Right. But note that if nothing is added, this doesn’t mean at all that your local contents are correct. It just means that all blobs of you local contents are somehow present in the repository. For instance, if the file contents of two files are simply exchanged, backup will report “nothing added”. If all files are (wrongly) containing large areas of zero bytes, there is a high probability, that backup will report “nothing added”. There are other, more involved cases which could lead to “nothing added” but still mean your content is totally messed up…

sc2maha · December 29, 2023, 11:43am

I’ve been using a variant of this from my borg days. It relies on (a) the backup tool producing a tar stream and (b) GNU tar, which has a neat “–to-command” option.

The downside is this forks for each file, which may be a show stopper (it is, for one of my datasets, but not for most of them).

First, put this in a file, call it “tar-md5” or something, and put it in the PATH:

#!/bin/bash

md5=`md5sum`;
md5=${md5%% *}

printf "%s  %s\n" $md5  "$TAR_FILENAME"

Now, run restic dump with your choice of snapshotid and path, then pipe that to

| tar -xf - --to-command=tar-md5 > output.hashes.txt

Now run md5sum -c output-hashes.txt in the directory that you previously restored (or in my case, since I verify after a backup, the source directory)

alexweiss · December 29, 2023, 3:00pm

@sc2maha The downside of your self-made compare is that it has to read both the local data and all data from the snapshot (and this even quite inefficiently). In comparison to another restore the only benefit is that it doesn’t need scratch space, the downside is that another restore would be much faster than your dump. If you have restic mount available, using this and running the unix diff command would be even much easier and still better performance-vise.

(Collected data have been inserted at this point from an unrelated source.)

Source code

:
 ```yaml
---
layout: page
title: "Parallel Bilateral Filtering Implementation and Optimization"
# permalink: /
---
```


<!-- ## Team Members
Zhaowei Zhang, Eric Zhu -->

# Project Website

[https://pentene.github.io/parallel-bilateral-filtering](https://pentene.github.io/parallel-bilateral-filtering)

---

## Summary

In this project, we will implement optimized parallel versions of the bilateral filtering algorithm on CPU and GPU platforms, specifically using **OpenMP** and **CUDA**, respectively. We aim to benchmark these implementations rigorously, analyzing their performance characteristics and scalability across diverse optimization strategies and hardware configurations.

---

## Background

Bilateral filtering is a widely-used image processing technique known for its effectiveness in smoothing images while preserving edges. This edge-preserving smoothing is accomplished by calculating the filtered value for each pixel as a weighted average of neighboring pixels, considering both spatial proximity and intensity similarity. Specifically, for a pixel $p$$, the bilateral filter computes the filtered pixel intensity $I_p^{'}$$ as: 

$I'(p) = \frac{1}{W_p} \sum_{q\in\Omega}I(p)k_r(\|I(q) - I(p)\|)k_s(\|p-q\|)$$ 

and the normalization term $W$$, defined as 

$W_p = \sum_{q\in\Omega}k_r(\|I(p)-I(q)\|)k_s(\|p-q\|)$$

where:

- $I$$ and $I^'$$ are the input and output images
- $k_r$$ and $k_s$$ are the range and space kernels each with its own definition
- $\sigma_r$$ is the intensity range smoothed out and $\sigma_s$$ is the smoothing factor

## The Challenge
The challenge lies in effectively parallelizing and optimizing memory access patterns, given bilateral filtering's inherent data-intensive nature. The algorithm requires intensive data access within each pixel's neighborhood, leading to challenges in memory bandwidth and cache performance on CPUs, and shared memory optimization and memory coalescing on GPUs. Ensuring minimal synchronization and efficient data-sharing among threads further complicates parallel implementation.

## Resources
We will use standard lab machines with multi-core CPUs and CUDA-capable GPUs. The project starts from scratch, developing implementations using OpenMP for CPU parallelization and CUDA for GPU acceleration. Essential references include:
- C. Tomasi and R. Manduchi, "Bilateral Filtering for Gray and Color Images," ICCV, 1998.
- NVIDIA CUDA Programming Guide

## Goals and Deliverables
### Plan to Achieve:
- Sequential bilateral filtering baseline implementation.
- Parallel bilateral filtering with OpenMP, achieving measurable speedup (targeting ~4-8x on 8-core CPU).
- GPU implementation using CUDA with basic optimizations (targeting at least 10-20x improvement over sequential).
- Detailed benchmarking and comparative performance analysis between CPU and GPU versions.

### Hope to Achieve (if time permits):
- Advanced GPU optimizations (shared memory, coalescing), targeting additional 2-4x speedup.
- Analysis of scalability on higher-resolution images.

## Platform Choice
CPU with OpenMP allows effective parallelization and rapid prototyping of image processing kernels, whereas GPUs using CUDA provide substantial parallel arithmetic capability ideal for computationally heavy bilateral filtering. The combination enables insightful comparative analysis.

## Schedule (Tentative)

The solutions I offered all use the fact that during the backup all data is already hashed (more precise: Cut into chunks and all chunks are hashed-9 and that using these stored hashes there is no need to retrieve any additional data from the repository. They are not only much faster while still not needing scratch space, but also don’t produce extra costs if your repository is in some Cloud with access fees. (Actually, they even work with cold storages without needing to warm-up the cold backup data…)

sc2maha · January 12, 2024, 8:53am

My restore method ensures restorability. With complex software, the fact that the tool has all the data within its files is not always a guarantee that some bug won’t cause a glitch. I need a way to know what I get if I restore using dump.

Side note: I don’t use only restic, I use other backup tools also. That md5sum of the source disk gets used more than once.

I respect your right, as the author of rustic (if I am reading the thread correctly) to proclaim yours as the best solution, but for critical functions like backup I have learned from past experience only to use tools that are in the repositories of at least 2 of the 3 major distros I use across my machines.

I’m sure rustic will get there, and at that point I will probably take another look.

PS: mount is often slower due to fuse on some of my machines, I have not had time to dig into this.

alexweiss · January 12, 2024, 1:26pm

@sc2maha I don’t want to proclaim a best solution; I just want to discuss advantages and disadvantages of different solutions such that everyone can choose what is the best solution for them. And if your solution works for you or others, great!

I fully agree to you that for backup you shouldn’t rely on just some backup software telling you the backup is fine - you have to ensure yourself, that it in fact is - by doing restore tests!

In this thread the topic was about verifying a already completed restore. And I think the setting was that the restored data is not available anywhere else (in that case a simple diff would have done the task to verify that restore.) - so we want to compare the restored data against the repository.
So here I actually think that - besides the discussed advantages of each solution - using a different tool than the one used to restore gives you additional assurance that the data matches the repository.